• _Task_:
In the entries below, find each line with the word "programming" and pull it out.
━━ Data under study
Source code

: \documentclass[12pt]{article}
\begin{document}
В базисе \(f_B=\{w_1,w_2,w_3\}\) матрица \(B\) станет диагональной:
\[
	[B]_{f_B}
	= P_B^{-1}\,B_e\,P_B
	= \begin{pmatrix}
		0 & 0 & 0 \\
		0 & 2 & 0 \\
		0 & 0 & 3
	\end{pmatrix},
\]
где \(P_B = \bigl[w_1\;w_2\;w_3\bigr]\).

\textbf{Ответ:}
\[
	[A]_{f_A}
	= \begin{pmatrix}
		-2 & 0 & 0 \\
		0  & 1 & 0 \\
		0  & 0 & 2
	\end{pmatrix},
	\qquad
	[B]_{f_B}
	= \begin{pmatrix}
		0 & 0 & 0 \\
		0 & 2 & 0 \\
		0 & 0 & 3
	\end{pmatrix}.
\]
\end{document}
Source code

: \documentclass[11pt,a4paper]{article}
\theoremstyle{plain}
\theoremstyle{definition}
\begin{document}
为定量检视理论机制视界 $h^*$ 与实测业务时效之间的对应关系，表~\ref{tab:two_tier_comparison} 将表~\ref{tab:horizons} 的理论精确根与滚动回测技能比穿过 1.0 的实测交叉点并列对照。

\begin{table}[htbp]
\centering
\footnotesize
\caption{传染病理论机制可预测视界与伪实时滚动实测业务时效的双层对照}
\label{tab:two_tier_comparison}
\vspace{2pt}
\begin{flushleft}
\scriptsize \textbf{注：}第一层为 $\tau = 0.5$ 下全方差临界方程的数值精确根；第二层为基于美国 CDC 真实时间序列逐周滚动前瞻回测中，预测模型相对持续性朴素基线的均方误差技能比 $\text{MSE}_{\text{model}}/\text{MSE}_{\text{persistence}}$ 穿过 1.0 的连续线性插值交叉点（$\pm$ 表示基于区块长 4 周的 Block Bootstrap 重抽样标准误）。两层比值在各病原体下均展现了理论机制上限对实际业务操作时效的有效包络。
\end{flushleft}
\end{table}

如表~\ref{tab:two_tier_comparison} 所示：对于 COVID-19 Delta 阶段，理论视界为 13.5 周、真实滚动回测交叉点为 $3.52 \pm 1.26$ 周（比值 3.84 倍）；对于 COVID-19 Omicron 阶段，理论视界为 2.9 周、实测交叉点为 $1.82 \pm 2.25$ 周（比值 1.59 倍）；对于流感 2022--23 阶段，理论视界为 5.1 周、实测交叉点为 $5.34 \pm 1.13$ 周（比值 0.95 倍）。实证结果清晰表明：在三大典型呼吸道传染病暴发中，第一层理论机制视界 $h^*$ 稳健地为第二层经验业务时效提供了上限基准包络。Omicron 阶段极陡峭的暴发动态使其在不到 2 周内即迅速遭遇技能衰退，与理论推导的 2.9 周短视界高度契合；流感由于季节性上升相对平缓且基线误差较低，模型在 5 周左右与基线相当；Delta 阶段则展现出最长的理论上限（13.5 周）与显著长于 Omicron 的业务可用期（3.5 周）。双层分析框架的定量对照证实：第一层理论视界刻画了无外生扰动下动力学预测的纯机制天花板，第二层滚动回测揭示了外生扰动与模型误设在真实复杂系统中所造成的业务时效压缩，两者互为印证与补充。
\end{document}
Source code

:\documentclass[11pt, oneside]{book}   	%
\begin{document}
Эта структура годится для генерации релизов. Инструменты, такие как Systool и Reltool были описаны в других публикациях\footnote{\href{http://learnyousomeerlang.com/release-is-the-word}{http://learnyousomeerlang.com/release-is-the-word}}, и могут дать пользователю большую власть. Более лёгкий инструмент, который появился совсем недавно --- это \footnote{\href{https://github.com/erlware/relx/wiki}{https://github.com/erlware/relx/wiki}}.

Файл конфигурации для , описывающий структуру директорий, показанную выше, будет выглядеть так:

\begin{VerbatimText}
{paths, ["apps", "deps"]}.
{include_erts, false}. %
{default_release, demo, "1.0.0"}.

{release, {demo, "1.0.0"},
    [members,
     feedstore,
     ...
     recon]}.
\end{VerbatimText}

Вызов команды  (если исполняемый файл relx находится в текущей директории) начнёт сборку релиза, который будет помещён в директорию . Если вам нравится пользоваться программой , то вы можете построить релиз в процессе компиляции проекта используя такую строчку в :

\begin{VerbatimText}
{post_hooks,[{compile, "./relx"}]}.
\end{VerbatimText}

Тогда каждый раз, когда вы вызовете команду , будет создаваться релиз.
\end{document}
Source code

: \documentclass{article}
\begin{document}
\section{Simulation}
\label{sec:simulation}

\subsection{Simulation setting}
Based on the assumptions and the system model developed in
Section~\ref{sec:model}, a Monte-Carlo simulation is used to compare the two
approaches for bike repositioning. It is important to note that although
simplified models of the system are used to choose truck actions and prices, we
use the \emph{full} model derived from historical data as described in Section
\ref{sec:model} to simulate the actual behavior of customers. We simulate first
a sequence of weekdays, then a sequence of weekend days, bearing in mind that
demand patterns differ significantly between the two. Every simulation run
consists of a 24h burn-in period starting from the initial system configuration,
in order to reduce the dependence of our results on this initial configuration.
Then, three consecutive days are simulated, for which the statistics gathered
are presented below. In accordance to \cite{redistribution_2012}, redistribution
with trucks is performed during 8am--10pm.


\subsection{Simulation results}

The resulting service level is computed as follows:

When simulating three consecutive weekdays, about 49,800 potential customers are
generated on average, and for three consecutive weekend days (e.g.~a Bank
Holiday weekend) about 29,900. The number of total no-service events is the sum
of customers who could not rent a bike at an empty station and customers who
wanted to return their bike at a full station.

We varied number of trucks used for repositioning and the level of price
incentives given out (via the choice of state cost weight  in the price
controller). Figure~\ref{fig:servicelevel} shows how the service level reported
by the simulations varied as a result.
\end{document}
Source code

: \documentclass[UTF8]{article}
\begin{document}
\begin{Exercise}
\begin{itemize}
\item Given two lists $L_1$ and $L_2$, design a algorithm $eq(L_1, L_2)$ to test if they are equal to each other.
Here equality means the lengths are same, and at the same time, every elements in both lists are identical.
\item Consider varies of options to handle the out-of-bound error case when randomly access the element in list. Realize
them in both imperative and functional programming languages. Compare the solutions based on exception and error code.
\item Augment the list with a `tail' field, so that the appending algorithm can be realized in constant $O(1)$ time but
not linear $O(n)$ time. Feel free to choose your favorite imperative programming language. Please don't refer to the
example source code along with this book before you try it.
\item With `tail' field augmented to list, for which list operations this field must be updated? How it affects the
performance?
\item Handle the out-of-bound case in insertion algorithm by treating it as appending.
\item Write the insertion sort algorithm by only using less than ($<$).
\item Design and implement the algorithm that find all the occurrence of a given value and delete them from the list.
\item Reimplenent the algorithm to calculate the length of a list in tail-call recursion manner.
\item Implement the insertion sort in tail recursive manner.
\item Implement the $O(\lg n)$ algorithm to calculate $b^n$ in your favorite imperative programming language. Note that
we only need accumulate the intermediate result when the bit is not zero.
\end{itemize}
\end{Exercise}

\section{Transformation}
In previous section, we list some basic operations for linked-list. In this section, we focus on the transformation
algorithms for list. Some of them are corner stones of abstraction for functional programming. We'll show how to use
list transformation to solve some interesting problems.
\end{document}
━━━━
• _Output_:
them in both imperative and functional programming languages. Compare the solutions based on exception and error code.
not linear $O(n)$ time. Feel free to choose your favorite imperative programming language. Please don't refer to the
\item Implement the $O(\lg n)$ algorithm to calculate $b^n$ in your favorite imperative programming language. Note that
algorithms for list. Some of them are corner stones of abstraction for functional programming. We'll show how to use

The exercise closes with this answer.